Frazier suddenly set his cup down and half-leaped to his feet. He walked over to the regal red drapes keeping out the afternoon sun. He parted the drapes and looked out. The sun exposed the rough acne of his face. Mid-fifties, and his complexion had never cleared up. But somehow, with the white hair and the sharply pointed nose, the affliction only enhanced his predatory air.
Still staring out the window, he said, “She was my life. She was all I cared about.”
The judge gave me another one of her skeptical looks but let him go on.
He turned back to look at her. “I don’t have to tell you that I was opposed to this marriage.”
“Oh, don’t worry, Bob. I remember how much you were against it.”
“Kenny was a jackass.”
“That he was.”
“And the idea that he’d run around on a young woman as beautiful and gentle as my daughter-”

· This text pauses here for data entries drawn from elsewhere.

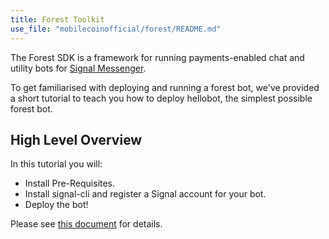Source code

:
 ```yaml
---
title: Forest Toolkit
use_file: "mobilecoinofficial/forest/README.md"
---
```

The Forest SDK is a framework for running payments-enabled chat and utility bots for [Signal Messenger](https://signal.org/en/).

To get familiarised with deploying and running a forest bot, we've provided a short tutorial to teach you how to deploy hellobot, the simplest possible forest bot.

## High Level Overview ##

In this tutorial you will:

 * Install Pre-Requisites.
 * Install signal-cli and register a Signal account for your bot.
 * Deploy the bot!

Please see [this document](https://github.com/mobilecoinofficial/forest/blob/main/README.md) for details.
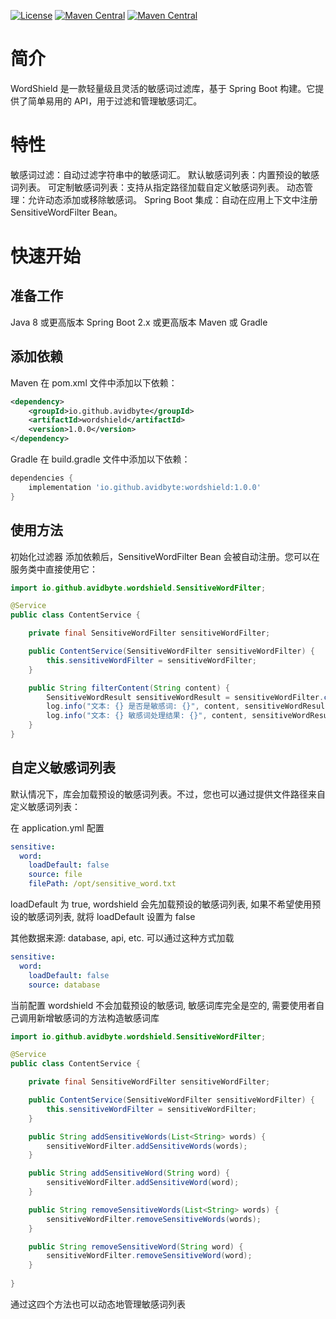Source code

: 
[![License](https://img.shields.io/badge/license-Apache--2.0-4D7A97)](https://github.com/avidbyte/wordshield/blob/main/LICENSE)
[![Maven Central](https://img.shields.io/badge/maven--central-1.0.0-blue)](https://mvnrepository.com/artifact/io.github.avidbyte)
[![Maven Central](https://img.shields.io/badge/PRs--welcome-red)](https://github.com/avidbyte/wordshield/pulls)

# 简介
WordShield 是一款轻量级且灵活的敏感词过滤库，基于 Spring Boot 构建。它提供了简单易用的 API，用于过滤和管理敏感词汇。

# 特性
敏感词过滤：自动过滤字符串中的敏感词汇。
默认敏感词列表：内置预设的敏感词列表。
可定制敏感词列表：支持从指定路径加载自定义敏感词列表。
动态管理：允许动态添加或移除敏感词。
Spring Boot 集成：自动在应用上下文中注册 SensitiveWordFilter Bean。


# 快速开始
## 准备工作
Java 8 或更高版本
Spring Boot 2.x 或更高版本
Maven 或 Gradle
## 添加依赖
Maven
在 pom.xml 文件中添加以下依赖：

```xml
<dependency>
    <groupId>io.github.avidbyte</groupId>
    <artifactId>wordshield</artifactId>
    <version>1.0.0</version>
</dependency>
```

Gradle
在 build.gradle 文件中添加以下依赖：
```groovy
dependencies {
    implementation 'io.github.avidbyte:wordshield:1.0.0'
}
```

## 使用方法
初始化过滤器
添加依赖后，SensitiveWordFilter Bean 会被自动注册。您可以在服务类中直接使用它：

```java
import io.github.avidbyte.wordshield.SensitiveWordFilter;

@Service
public class ContentService {

    private final SensitiveWordFilter sensitiveWordFilter;

    public ContentService(SensitiveWordFilter sensitiveWordFilter) {
        this.sensitiveWordFilter = sensitiveWordFilter;
    }

    public String filterContent(String content) {
        SensitiveWordResult sensitiveWordResult = sensitiveWordFilter.checkAndFilter(content, "*");
        log.info("文本: {} 是否是敏感词: {}", content, sensitiveWordResult.isContainsSensitiveWord());
        log.info("文本: {} 敏感词处理结果: {}", content, sensitiveWordResult.getFilteredText());
    }
}
```

## 自定义敏感词列表
默认情况下，库会加载预设的敏感词列表。不过，您也可以通过提供文件路径来自定义敏感词列表：

在 application.yml 配置

```yaml
sensitive:
  word:
    loadDefault: false
    source: file
    filePath: /opt/sensitive_word.txt
```

loadDefault 为 true, wordshield 会先加载预设的敏感词列表, 如果不希望使用预设的敏感词列表, 就将 loadDefault 设置为 false

其他数据来源: database, api, etc. 可以通过这种方式加载
```yaml
sensitive:
  word:
    loadDefault: false
    source: database
```
当前配置 wordshield 不会加载预设的敏感词, 敏感词库完全是空的, 需要使用者自己调用新增敏感词的方法构造敏感词库

```java
import io.github.avidbyte.wordshield.SensitiveWordFilter;

@Service
public class ContentService {

    private final SensitiveWordFilter sensitiveWordFilter;

    public ContentService(SensitiveWordFilter sensitiveWordFilter) {
        this.sensitiveWordFilter = sensitiveWordFilter;
    }

    public String addSensitiveWords(List<String> words) {
        sensitiveWordFilter.addSensitiveWords(words);
    }

    public String addSensitiveWord(String word) {
        sensitiveWordFilter.addSensitiveWord(word);
    }

    public String removeSensitiveWords(List<String> words) {
        sensitiveWordFilter.removeSensitiveWords(words);
    }

    public String removeSensitiveWord(String word) {
        sensitiveWordFilter.removeSensitiveWord(word);
    }
    
}
```
通过这四个方法也可以动态地管理敏感词列表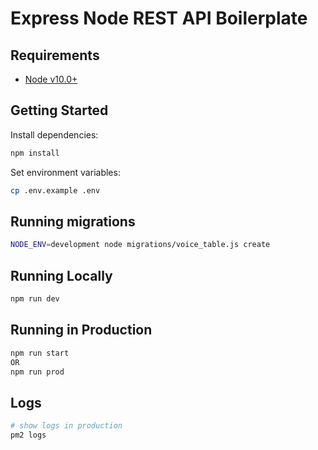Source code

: # Express Node REST API Boilerplate

## Requirements

 - [Node v10.0+](https://nodejs.org/en/download/current/)

## Getting Started

Install dependencies:

```bash
npm install
```

Set environment variables:

```bash
cp .env.example .env
```

## Running migrations

```bash
NODE_ENV=development node migrations/voice_table.js create
```

## Running Locally

```bash
npm run dev
```

## Running in Production

```bash
npm run start
OR
npm run prod
```

## Logs

```bash
# show logs in production
pm2 logs
```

He shook his white-maned head and for the first time I felt sorry for him. I wondered now if he was reliving everything his mother had put his father through. Her affairs were the stuff of local legend. She’d been the artsy-type, involved in theater productions and arts festivals and outdoor musicales, as they are called. She’d spent a good deal of her time at a downtown store called Leopold Bloom’s, after the James Joyce character. She was his first wife and no one could blame him for finally divorcing her. But then he pretty much married the same woman three times over.
Frazier came back to his chair. He looked old and weak now. The sunlight had apparently put him in a better mood. He said, “You’re right, Esme. I want to punish somebody. It’s just like Kenny to kill himself. The bastard couldn’t face what he’d done, so he took the easy way out.”
“I don’t think he killed her,” I said.
They both looked at me.
“What the hell’re you talking about?” Frazier said.
I glanced at the judge. “I don’t think he killed her. I don’t know why I say that-it’s just an instinct, I guess. He was so drunk, he thought he might have killed her. But I think somebody else was there with them right before I came.”
“And of course you don’t have any idea who?” he said.
“Not yet, I don’t.”
“I can’t think straight,” he said to the judge.
“I don’t even know what the hell he’s talking about.”
“Neither do I, Bob,” she said, sounding peeved as only the judge can sound peeved. “But believe me, I’m going to find out.”